=== Problem to solve ===
Check every line below for the string "idle". Copy the ones that have it.

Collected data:
%%
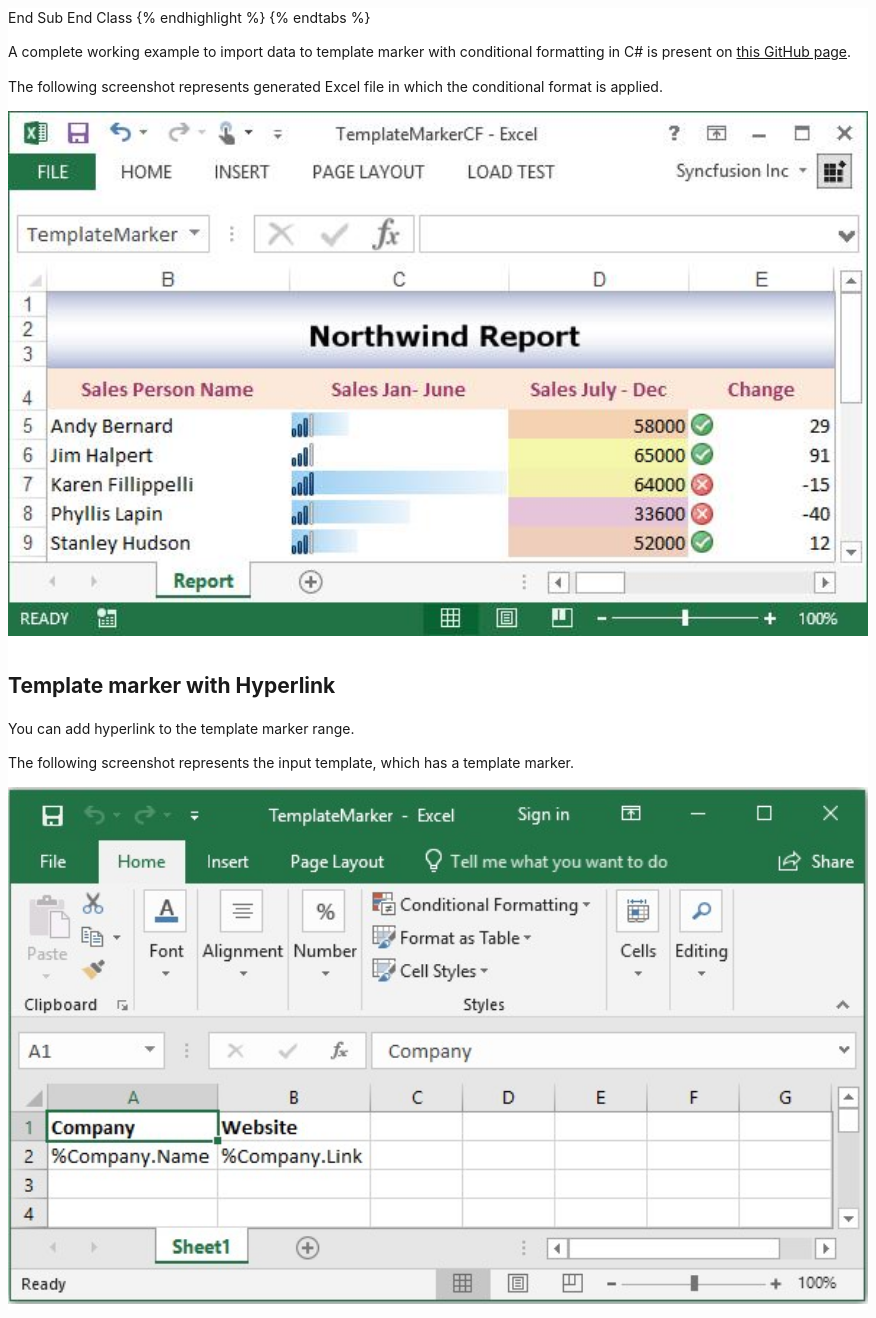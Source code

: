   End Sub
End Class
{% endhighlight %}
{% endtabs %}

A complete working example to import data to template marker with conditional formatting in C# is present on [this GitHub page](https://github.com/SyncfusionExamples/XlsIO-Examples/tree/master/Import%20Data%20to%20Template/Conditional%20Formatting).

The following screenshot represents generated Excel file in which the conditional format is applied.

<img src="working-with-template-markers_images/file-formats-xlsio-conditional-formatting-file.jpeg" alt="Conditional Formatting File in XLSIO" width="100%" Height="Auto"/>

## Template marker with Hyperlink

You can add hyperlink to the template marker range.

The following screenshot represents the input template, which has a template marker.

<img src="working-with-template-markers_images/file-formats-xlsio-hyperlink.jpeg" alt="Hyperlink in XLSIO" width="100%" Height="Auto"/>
%%
%%
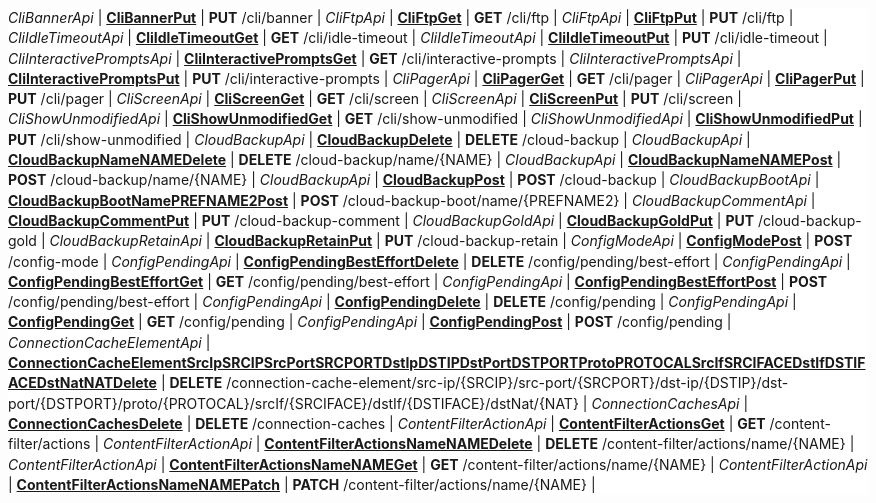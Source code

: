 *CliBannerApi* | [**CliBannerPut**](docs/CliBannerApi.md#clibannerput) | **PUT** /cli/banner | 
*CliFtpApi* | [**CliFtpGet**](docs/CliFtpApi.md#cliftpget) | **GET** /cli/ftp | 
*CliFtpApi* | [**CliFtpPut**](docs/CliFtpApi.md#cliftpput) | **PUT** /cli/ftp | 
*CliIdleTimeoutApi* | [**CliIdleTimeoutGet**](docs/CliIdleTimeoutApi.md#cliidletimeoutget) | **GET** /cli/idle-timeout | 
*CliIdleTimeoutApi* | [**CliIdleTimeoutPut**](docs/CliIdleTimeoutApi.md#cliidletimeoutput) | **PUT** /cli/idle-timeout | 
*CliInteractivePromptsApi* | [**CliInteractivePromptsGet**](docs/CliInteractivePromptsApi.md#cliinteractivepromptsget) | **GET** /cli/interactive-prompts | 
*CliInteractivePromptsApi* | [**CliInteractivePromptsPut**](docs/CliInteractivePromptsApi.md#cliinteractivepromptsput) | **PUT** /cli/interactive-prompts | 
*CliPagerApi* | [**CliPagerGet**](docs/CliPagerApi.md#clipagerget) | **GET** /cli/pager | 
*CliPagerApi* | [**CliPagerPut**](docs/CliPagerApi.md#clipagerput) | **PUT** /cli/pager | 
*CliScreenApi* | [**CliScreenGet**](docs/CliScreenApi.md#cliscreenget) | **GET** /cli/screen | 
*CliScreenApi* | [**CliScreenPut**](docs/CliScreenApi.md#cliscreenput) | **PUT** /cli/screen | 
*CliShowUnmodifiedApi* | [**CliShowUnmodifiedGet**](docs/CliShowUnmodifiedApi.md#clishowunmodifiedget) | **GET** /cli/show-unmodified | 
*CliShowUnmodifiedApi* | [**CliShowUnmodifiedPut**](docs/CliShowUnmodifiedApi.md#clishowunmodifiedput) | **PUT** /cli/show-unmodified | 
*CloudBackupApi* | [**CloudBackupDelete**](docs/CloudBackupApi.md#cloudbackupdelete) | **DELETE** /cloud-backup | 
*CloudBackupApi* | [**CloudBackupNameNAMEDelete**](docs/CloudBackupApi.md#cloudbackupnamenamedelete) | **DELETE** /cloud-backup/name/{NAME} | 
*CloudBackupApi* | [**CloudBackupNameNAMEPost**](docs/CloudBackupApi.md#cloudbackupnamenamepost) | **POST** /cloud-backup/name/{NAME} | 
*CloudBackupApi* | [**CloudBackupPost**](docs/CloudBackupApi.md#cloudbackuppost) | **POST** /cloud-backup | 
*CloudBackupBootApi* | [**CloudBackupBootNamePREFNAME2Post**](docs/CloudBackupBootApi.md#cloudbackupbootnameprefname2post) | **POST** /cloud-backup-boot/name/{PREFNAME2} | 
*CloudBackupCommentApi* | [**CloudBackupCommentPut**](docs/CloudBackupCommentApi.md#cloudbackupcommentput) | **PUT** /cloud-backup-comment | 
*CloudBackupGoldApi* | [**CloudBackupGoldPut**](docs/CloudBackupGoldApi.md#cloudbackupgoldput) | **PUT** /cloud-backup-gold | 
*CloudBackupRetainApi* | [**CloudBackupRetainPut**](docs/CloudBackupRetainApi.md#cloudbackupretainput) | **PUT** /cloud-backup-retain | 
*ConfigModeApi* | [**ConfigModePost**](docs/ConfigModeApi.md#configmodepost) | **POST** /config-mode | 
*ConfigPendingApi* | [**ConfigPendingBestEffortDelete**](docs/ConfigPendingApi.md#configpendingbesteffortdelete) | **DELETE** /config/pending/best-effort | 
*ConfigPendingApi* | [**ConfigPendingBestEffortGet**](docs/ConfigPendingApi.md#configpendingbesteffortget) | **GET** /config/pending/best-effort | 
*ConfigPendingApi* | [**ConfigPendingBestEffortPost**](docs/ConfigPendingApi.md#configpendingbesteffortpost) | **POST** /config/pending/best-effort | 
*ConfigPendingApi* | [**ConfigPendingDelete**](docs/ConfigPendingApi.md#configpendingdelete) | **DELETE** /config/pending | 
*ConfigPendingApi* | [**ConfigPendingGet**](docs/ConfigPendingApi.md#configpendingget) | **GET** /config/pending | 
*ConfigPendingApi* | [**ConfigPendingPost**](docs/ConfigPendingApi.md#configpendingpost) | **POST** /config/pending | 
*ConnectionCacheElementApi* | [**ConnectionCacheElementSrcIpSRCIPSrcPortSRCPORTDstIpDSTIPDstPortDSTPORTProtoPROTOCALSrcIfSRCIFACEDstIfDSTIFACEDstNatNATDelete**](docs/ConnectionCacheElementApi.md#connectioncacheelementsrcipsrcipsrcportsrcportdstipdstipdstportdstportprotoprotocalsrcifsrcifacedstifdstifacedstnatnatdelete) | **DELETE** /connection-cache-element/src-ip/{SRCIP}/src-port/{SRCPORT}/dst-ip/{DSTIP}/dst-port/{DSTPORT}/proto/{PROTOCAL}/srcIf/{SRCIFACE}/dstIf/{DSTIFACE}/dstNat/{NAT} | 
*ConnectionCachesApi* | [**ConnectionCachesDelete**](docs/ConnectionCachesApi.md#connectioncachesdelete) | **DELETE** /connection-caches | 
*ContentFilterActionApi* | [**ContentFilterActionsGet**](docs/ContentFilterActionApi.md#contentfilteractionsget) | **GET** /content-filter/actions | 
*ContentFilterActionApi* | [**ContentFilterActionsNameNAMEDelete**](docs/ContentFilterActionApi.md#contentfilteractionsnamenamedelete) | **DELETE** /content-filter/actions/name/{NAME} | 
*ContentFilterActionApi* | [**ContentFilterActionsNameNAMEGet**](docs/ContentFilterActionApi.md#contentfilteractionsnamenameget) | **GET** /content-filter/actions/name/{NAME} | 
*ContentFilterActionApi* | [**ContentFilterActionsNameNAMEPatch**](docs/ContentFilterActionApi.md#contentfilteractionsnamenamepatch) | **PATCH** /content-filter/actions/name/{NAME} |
%%
=== Written solution ===
*CliIdleTimeoutApi* | [**CliIdleTimeoutGet**](docs/CliIdleTimeoutApi.md#cliidletimeoutget) | **GET** /cli/idle-timeout | 
*CliIdleTimeoutApi* | [**CliIdleTimeoutPut**](docs/CliIdleTimeoutApi.md#cliidletimeoutput) | **PUT** /cli/idle-timeout | 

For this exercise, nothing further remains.